La rivoluzione conservatrice di Adriano Romualdi [7]

Tra i neo-conservatori tedeschi spicca Oswald Spengler con il suo Tramonto dell’Occidente e con Prussianesimo e Socialismo nel quale coniò la celebre formula del “socialismo prussiano”. Il suo volume più celebre venne edito nel 1918, con la guerra mondiale ancora in corso, e nonostante la mole e la difficoltà del testo – oltre alle ovvie conseguenze che una disfatta ormai imminente doveva provocare negli animi e nei portafogli tedeschi – vendette subito 100.000 copie.

In Tramonto dell’Occidente, Spengler rifiuta la declinazione della storia come progresso; ogni civiltà, infatti, conosce crescita e decadenza della sua Gestalt in ciclo chiuso i cui estremi sono la Kultur e la Zivilisation. Qualità, arte, religione, strutture sociali esauriscono le loro capacità creative e subentrano quantità, tecnica, città, masse amorfe, capitalismo, partitocrazia; finché subentrano “figure cesaree” che instaurano dittature. Per Spengler si era vicini all’inizio della Grande Politica di cui parlava Nietzsche, cioè la politica che crea la storia, la lotta per il dominio della terra, l’epoca dei capi e delle loro legioni. Come scrive: «Non riusciremo più, noi tedeschi, a produrre un Goethe, ma un Cesare sì»; questo perché i tedeschi, o meglio i prussiani, sono ancora un popolo giovane e con la guerra destinato a realizzare un protettorato su tutta l’Europa fino agli Urali. Lo pensava ancora nel maggio 1918, scrivendo a un amico questo stesso concetto. La repubblica di Weimar non può che disgustarlo, ma pensa che si tratti di una transizione verso il “socialismo prussiano”, ovvero l’alleanza tra la parte sana della classe operaia con il corpo degli ufficiali e impiegati prussiani nel segno del carattere tedesco: la disciplina e il servizio allo Stato. Allora sarà possibile la lotta tra tedeschi e inglesi, l’unico altro popolo rimasto saldo, per decidere del destino del mondo: imperialismo contro liberalismo colonialista; solidarismo e comunitarismo contro individualismo.
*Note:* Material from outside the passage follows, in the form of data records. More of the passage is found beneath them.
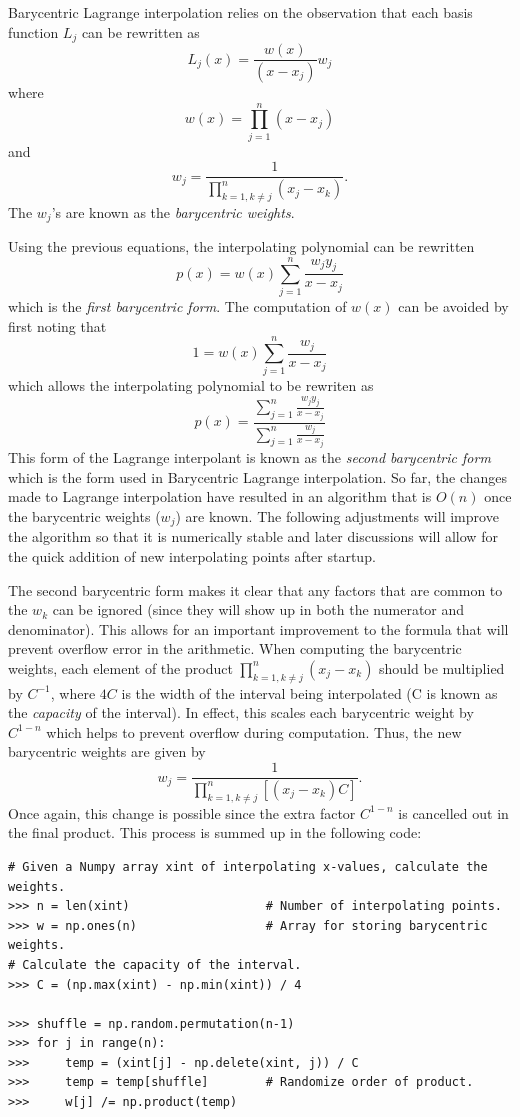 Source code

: Barycentric Lagrange interpolation relies on the observation that each basis function $L_j$ can be rewritten as
\[
L_j(x) = \frac{w(x)}{(x-x_j)}w_j
\]
where 
\[
w(x) = \prod_{j=1}^n (x-x_j)
\]
and
\[
w_j = \frac{1}{\prod_{k=1, k \neq j}^n (x_j-x_k)}.
\]
The $w_j$'s are known as the \emph{barycentric weights}.

Using the previous equations, the interpolating polynomial can be rewritten
\[
p(x) = w(x) \sum_{j=1}^n \frac{w_j y_j}{x-x_j}
\]
which is the \emph{first barycentric form}.
The computation of $w(x)$ can be avoided by first noting that
\[
1 = w(x) \sum_{j=1}^n \frac{w_j}{x-x_j}
\]
which allows the interpolating polynomial to be rewriten as
\[
p(x) = \frac{\displaystyle\sum_{j=1}^n \frac{w_j y_j}{x-x_j}}{\displaystyle\sum_{j=1}^n \frac{w_j}{x-x_j}}
\]
This form of the Lagrange interpolant is known as the \emph{second barycentric form} which is the form used in Barycentric Lagrange interpolation.
So far, the changes made to Lagrange interpolation have resulted in an algorithm that is $O(n)$ once the barycentric weights ($w_j$) are known.
The following adjustments will improve the algorithm so that it is numerically stable and later discussions will allow for the quick addition of new interpolating points after startup.

The second barycentric form makes it clear that any factors that are common to the $w_k$ can be ignored (since they will show up in both the numerator and denominator).
This allows for an important improvement to the formula that will prevent overflow error in the arithmetic.
When computing the barycentric weights, each element of the product $\prod_{k=1, k \neq j}^n (x_j-x_k)$ should be multiplied by $C^{-1}$, where $4C$ is the width of the interval being interpolated 
(C is known as the \emph{capacity} of the interval).
In effect, this scales each barycentric weight by $C^{1-n}$ which helps to prevent overflow during computation.
Thus, the new barycentric weights are given by
\[
w_j = \frac{1}{\prod_{k=1, k \neq j}^n \left[(x_j-x_k)C\right]}.
\]
Once again, this change is possible since the extra factor $C^{1-n}$ is cancelled out in the final product.
This process is summed up in the following code:

\begin{lstlisting}
# Given a Numpy array xint of interpolating x-values, calculate the weights.
>>> n = len(xint)                   # Number of interpolating points.
>>> w = np.ones(n)                  # Array for storing barycentric weights.
# Calculate the capacity of the interval.
>>> C = (np.max(xint) - np.min(xint)) / 4
    
>>> shuffle = np.random.permutation(n-1)
>>> for j in range(n):
>>>     temp = (xint[j] - np.delete(xint, j)) / C
>>>     temp = temp[shuffle]        # Randomize order of product.
>>>     w[j] /= np.product(temp)
\end{lstlisting}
Il marxismo è per lui sono un concorrente interno del capitalismo non un suo nemico; anzi, marxismo e capitalismo sono accomunati dalla stessa mentalità materialistica e utilitaristica solo in un caso organizzata in classi e l’altra concepita in senso individuale. Solo il prussianesimo è antiborghese perché antindividualista, perché subordina al tutto il singolo attraverso l’ethos del servizio e della disciplina. La Germania gli sembrava, però, ancora impreparata alla lotta, con una scuola meschina e superficiale, senza colonie dove i giovani potessero mettersi alla prova, con una cultura di stampo romantico che impediva di vedere la realtà. Il nazionalsocialismo gli sembrava proprio tutto questo, con i suoi riti, le sue bandiere e la sua religione pagana di massa.